The limitation comes from the restriction on the class of accepted grammars, which must be LL. Here are some challenges that stem from it:
- Any sophisticated grammar needs to be rewritten to fit the class of LL grammars. This is mostly a matter of programming ergonomics, and I can see how the translation could be implemented.
- Generated ASTs directly correspond to their LL grammars. This challenge is the most significant one as it makes the generated AST difficult to work with: it is hard to reason about in the same way as LL grammars are hard to read. Moreover, there is an issue of evolvability. Certain changes that induce little semantic variation, such as operator precedence, might require significant changes to the LL grammar resulting in proportionate changes to the resulting AST.
For example, let's consider a context-free grammar for a language that has predicates and means of combining them:
Condition = Predicate | Condition 'and' Condition | Condition 'or' Condition | '(' Condition ')'
Predicate = ...
Notably, this grammar is not LL as it involves left recursion.
To provide this grammar to Fling, it has first to be transformed:
Condition = Predicate Condition$$ | CompoundCondition
CompoundCondition = '(' Condition ')' Condition$$
Condition$ = 'or' Condition | 'and' Condition
Condition$$ = Condition$ Condition$$ | ε
Now in Fling:
derive(Condition).to(Predicate, Condition$$).or(CompoundCondition).
derive(CompoundCondition).to(begin, Condition, end, Condition$$).
derive(Condition$).to(or, Condition).or(and, Condition).
derive(Condition$$).to(Condition$, Condition$$).orNone().
And the resulting AST:
interface Condition {}
record Condition1(Predicate predicate, Condition$$ condition$$) implements Condition {}
record CompoundCondition(Condition condition, Condition$$ condition$$) implements Condition {}
interface Condition$ {}
record Condition$1(Condition condition) implements Condition$ {}
record Condition$2(Condition condition) implements Condition$ {}
interface Condition$$ {}
record Condition$$1(Condition$ condition$, Condition$$ condition$$) implements Condition$$ {}
record Condition$$2 implements Condition$$ {}
Clearly, such an AST is difficult to reason about because this is the level of LL grammars.

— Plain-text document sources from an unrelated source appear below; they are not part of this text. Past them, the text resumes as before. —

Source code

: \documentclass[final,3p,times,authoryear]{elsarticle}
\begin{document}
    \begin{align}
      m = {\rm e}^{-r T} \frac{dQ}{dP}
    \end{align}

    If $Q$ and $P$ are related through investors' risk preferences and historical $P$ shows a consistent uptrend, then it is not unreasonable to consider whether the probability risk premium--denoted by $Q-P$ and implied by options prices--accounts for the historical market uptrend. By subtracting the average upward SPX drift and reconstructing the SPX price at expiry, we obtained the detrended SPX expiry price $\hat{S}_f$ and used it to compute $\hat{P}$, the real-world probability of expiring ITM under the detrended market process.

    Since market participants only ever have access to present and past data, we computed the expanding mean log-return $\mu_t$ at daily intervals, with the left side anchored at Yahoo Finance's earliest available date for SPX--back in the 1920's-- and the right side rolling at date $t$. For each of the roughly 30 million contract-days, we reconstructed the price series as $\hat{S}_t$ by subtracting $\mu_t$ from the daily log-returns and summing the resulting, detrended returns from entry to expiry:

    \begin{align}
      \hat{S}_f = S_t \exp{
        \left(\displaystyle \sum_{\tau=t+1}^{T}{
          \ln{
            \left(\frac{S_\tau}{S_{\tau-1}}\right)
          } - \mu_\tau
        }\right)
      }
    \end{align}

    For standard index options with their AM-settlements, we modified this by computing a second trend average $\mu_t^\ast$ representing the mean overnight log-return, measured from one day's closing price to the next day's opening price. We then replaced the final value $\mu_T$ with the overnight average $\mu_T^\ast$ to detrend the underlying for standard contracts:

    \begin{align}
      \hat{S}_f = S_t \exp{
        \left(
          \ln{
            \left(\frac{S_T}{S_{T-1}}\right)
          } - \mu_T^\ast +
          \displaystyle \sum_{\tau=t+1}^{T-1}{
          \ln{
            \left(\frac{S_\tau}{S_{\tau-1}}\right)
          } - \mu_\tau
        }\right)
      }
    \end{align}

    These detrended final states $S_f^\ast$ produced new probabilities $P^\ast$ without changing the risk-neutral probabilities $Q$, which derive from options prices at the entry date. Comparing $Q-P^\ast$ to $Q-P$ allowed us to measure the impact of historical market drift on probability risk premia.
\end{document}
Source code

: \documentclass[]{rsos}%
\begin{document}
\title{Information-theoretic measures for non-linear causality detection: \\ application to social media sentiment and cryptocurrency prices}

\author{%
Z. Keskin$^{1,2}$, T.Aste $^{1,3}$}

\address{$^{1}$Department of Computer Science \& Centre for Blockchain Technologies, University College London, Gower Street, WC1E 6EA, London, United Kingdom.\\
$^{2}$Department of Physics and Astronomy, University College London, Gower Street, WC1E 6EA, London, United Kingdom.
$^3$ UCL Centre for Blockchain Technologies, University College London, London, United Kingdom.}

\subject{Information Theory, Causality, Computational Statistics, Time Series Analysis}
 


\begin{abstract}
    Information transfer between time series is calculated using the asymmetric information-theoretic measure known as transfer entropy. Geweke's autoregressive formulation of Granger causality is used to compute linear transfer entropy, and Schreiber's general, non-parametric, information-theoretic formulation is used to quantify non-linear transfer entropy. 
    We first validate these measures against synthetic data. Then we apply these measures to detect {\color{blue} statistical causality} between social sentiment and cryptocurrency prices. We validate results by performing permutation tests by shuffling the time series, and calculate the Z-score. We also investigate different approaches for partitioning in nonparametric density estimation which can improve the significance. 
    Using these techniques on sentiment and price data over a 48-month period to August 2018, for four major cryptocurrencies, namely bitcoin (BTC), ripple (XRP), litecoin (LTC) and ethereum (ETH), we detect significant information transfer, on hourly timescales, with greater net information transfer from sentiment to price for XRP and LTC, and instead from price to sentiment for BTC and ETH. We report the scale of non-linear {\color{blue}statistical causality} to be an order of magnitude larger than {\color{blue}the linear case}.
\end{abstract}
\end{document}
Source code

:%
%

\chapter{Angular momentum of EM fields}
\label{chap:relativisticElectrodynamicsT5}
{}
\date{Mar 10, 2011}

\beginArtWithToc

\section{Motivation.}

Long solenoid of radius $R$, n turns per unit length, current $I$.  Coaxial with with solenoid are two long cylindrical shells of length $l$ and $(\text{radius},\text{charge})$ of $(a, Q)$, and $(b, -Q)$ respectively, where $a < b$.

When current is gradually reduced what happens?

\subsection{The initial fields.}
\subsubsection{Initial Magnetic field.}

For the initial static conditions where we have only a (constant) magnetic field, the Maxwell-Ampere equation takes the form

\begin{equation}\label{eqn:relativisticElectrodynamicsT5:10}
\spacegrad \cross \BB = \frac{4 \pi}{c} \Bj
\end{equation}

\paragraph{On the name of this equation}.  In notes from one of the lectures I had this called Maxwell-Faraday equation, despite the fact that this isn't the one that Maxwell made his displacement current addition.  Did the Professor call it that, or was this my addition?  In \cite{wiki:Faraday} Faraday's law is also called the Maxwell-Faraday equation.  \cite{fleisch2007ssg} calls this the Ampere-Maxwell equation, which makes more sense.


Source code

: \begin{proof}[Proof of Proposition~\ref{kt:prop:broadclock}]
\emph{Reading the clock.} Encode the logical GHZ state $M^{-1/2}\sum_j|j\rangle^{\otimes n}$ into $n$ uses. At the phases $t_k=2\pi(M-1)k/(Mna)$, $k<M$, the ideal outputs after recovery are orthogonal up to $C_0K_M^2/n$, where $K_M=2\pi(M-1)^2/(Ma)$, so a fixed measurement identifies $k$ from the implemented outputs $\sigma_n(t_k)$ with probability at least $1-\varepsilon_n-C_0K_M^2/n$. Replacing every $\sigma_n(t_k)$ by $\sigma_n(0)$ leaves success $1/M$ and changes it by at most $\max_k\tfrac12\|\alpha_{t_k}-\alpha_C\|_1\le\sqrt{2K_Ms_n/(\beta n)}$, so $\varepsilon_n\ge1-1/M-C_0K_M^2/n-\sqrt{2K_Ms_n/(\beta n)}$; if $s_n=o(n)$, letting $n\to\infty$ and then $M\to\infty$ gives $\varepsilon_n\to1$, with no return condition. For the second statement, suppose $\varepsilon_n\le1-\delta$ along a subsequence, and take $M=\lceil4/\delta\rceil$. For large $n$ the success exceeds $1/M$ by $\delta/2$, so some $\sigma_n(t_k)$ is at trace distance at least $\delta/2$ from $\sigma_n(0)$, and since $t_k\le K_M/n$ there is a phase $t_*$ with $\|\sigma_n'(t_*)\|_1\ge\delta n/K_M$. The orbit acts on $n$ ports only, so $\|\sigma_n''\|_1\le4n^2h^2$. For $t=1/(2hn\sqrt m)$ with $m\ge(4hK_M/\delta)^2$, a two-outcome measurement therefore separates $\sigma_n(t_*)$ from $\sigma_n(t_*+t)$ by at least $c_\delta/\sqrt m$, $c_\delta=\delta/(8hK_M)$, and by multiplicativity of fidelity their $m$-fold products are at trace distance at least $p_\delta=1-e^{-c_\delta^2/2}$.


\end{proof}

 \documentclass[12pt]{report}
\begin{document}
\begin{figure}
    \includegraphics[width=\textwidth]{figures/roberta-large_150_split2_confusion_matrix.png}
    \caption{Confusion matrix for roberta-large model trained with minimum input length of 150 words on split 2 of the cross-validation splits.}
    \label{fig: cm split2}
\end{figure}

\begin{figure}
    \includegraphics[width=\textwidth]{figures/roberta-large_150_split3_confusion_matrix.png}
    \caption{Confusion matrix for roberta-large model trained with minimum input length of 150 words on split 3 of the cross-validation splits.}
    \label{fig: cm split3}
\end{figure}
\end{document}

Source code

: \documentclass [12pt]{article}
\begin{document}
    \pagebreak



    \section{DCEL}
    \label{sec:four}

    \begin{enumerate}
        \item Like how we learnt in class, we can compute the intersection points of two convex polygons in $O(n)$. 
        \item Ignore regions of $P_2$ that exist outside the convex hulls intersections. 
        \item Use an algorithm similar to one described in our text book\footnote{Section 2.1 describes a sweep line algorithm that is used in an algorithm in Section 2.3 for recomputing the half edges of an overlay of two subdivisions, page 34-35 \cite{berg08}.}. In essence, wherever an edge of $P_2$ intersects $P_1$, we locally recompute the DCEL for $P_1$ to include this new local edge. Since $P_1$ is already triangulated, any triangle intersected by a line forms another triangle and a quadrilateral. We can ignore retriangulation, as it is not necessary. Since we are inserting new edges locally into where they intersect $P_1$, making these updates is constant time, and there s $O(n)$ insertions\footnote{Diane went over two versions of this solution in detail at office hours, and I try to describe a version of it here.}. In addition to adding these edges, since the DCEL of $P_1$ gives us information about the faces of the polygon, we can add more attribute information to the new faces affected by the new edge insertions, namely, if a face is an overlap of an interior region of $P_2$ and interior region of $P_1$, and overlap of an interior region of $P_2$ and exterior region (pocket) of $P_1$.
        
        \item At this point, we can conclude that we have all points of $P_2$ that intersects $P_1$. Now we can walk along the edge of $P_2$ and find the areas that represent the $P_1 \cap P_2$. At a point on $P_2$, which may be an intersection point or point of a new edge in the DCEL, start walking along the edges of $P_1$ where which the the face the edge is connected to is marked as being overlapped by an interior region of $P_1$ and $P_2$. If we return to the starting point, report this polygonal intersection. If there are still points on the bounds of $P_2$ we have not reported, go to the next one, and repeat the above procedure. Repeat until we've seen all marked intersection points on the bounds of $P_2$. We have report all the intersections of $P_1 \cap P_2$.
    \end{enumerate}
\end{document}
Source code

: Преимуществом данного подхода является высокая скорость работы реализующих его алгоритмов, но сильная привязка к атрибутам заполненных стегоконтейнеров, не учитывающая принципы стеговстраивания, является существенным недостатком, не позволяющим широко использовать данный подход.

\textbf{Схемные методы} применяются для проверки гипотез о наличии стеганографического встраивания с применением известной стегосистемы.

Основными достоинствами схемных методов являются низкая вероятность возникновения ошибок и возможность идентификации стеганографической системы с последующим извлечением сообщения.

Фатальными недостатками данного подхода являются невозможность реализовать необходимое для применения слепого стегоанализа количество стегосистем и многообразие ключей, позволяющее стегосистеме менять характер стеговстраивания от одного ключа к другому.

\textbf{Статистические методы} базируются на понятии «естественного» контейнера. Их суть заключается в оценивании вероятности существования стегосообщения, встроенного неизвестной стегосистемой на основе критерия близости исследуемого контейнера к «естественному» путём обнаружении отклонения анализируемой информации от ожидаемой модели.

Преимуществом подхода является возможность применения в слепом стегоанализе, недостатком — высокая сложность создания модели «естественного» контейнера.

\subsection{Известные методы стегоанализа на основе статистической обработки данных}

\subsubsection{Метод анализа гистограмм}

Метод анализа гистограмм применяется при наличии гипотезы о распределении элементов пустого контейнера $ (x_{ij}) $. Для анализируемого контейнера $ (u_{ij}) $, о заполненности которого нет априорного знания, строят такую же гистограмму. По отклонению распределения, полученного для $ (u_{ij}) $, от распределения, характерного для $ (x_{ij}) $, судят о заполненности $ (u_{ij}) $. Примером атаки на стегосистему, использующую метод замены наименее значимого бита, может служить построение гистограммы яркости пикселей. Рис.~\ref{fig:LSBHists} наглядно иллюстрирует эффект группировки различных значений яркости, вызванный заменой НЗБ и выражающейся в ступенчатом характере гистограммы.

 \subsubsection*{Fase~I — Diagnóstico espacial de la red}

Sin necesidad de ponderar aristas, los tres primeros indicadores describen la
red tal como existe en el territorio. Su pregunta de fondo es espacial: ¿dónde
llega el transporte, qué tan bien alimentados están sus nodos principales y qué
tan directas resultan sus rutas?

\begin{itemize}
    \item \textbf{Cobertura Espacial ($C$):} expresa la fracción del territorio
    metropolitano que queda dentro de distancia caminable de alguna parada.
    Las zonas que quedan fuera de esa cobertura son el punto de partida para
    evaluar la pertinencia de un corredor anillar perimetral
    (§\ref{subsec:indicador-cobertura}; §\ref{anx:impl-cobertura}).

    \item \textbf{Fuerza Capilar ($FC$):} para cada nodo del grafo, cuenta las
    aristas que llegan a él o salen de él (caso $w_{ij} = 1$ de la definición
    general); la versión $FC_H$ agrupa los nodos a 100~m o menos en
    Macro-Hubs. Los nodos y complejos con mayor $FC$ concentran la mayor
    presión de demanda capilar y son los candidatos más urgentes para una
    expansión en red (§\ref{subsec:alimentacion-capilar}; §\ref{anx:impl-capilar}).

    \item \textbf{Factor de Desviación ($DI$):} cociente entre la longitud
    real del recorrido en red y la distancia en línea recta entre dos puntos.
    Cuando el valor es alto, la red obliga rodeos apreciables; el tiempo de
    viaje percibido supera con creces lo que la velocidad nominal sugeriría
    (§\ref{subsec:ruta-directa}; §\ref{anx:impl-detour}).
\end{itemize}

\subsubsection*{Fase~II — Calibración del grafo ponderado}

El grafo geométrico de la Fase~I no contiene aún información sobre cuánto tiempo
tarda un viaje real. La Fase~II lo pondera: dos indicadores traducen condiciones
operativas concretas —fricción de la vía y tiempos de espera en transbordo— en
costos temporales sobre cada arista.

Ideally, an AST corresponding to the original grammar would have the following form:
interface Condition {}
record AndCondition(Condition left, Condition right) implements Condition {}
record OrCondition(Condition left, Condition right) implements Condition {}
record CompoundCondition(Condition cond) implements Condition {}
record Predicate(...) implements Condition {}
And the original grammar would be specified as follows:
specialize(Condition).into(AndCondition, OrCondition, CompoundCondition, Predicate)
derive(AndCondition).to(Condition, and, Condition).
derive(OrCondition).to(Condition, or, Condition).
derive(CompoundCondition).to(begin, Condition, end).
derive(Predicate).to(...).
Overall, it would be great to be able to:
- Specify a context-free grammar as input to Fling (given that it can be transformed into LL).
- Have the generated AST resemble the input grammar as closely as possible.
As I already mentioned, I know that CFG to LL translation is possible, so point 1 could be achieved.
The requirement outlined in point 2, however, seems vastly more difficult to achieve. It would
probably also require changes to the parsing algorithm. A mapping between the original and
transformed grammars would need to be maintained and used to construct the desirable AST. I can only
guess at possible approaches, so I strongly wish to hear what the authors of Fling think.